Replacing the shaft on an iron is relatively straightforward. There will be a pin through the neck of the hosel; drive it out with a straight one-eighth-inch pin punch. A soft block of lead makes a nice cushion when you hammer down on a recalcitrant pin. After the pin is removed, and if the head is already loose, you may be able to twist it off. Otherwise you can persuade it with a rubber mallet.

Your rat-tail and flat bastard pay for themselves now. With the former you clean the old glue out of the cavity in the hosel. With the latter you shape the tip of the replacement shaft to fit the cavity. Before you glue it in, align the grain perpendicular to the clubface. "If the grain is parallel to the face," Livingston says, "the shaft can break."

A shaft can be spliced to the neck of a wooden clubhead by making two long flat diagonal cuts and matching the surfaces exactly. Flat bastard is your man here. Then apply Elmer's, fasten the two sides together with strapping tape and tighten hose clamps over the tape. While it dries, grab an iron, break out the steel wool and turn on a ball game.

Handle With Care
Grips are a gray area. Some of the earliest clubs had bare handles. In the eighteenth century, strips of wool were fastened with cord and nails. Late-nineteenth-century grips were sheepskin wound over a listing of wool. After 1900, the fashion was for hard-tanned leather or suedelike gusset leather, with friction tape as the listing, though crepe paper and linen were also used for listing.

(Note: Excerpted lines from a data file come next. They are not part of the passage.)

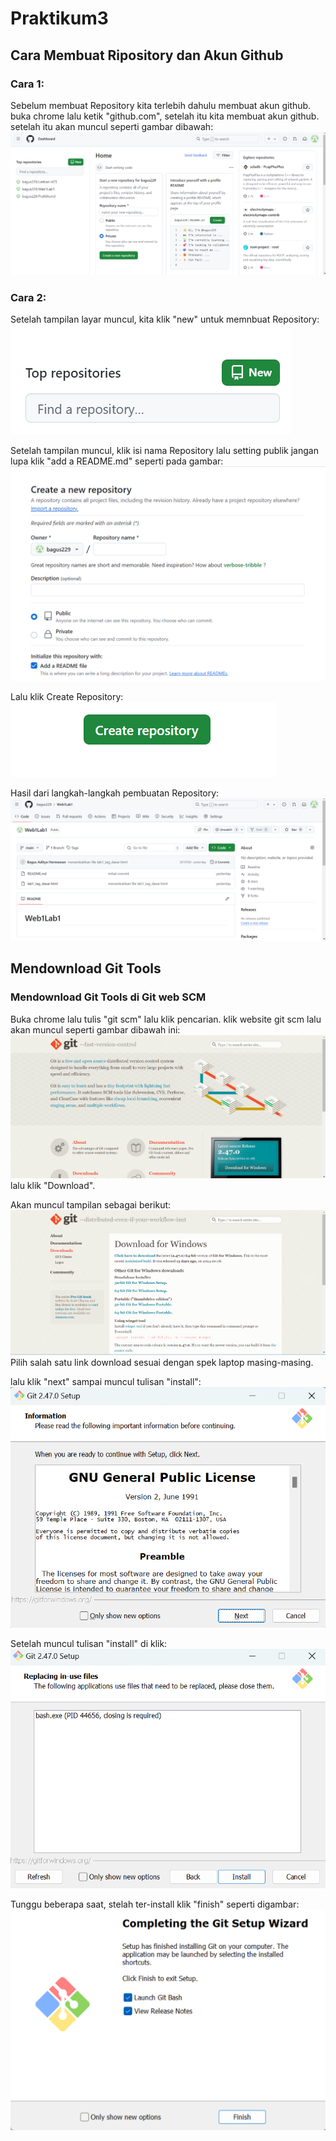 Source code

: # Praktikum3
## Cara Membuat Ripository dan Akun Github

### Cara 1:
Sebelum membuat Repository kita terlebih dahulu membuat akun github. buka chrome lalu ketik "github.com", setelah itu kita membuat akun github. setelah itu akan muncul seperti gambar dibawah:
![Gambar 1](screenshot/ssl9.png)

### Cara 2:
Setelah tampilan layar muncul, kita klik "new" untuk memnbuat Repository:
![Gambar 1](screenshot/ssl5.png)

Setelah tampilan muncul, klik isi nama Repository lalu setting publik jangan lupa klik "add a README.md" seperti pada gambar:
![Gambar 1](screenshot/ssl6.png)

Lalu klik Create Repository:
![Gambar 1](screenshot/ssl7.png)

Hasil dari langkah-langkah pembuatan Repository:
![Gambar 1](screenshot/ssl10.png)

## Mendownload Git Tools

### Mendownload Git Tools di Git web SCM
Buka chrome lalu tulis "git scm" lalu klik pencarian. klik website git scm lalu akan muncul seperti gambar dibawah ini:
![Gammbar 1](screenshot/ssl2.png)
lalu klik "Download".

Akan muncul tampilan sebagai berikut:
![Gambar 1](screenshot/ssl4.png)
Pilih salah satu link download sesuai dengan spek laptop masing-masing.

lalu klik "next" sampai muncul tulisan "install":
![Gambar 1](screenshot/ssl12.png)

Setelah muncul tulisan "install" di klik:
![Gambar 1](screenshot/ssl11.png)

Tunggu beberapa saat, stelah ter-install klik "finish" seperti digambar:
![Gambar 1](screenshot/ssl13.png)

Since grips can be expected to wear out faster than any other club component, it's not unusual for a grip to have been replaced on a hickory club that is otherwise original. Hobbyists can generally live with that, if the replacement is faithful to the materials of the time. Those materials are not always easy to come by. Livingston says that most leather skins today are polycoated for use in furniture and clothing and make for slippery grips. He buys "deer-tanned" calfskin, which is processed with oil and comes out slightly tacky.

Livingston spreads the skin over mat board and cuts "across the width, from the back to the belly" with a razor knife and a four-foot steel ruler. If he does it right he gets a twenty-nine-inch strip that steadily tapers from one and five-eighth inches to one and one-fourth inches. Of course, he's a pro. For the rest of us, precut strips from golfforallages.com will suffice.

They do not necessarily have to be brown. Livingston has a 1920s catalog from something called the St. Andrews Golf Co., in which precut calfskin, pigskin and rubber grip strips are offered in red, violet and green in addition to black and brown. When he unwraps old grips that have darkened with age, Livingston often finds similar colors lurking underneath. In that way his work with old hickories' handles is a microcosm of the subtleties of club restoration: You can't judge a grip by its cover.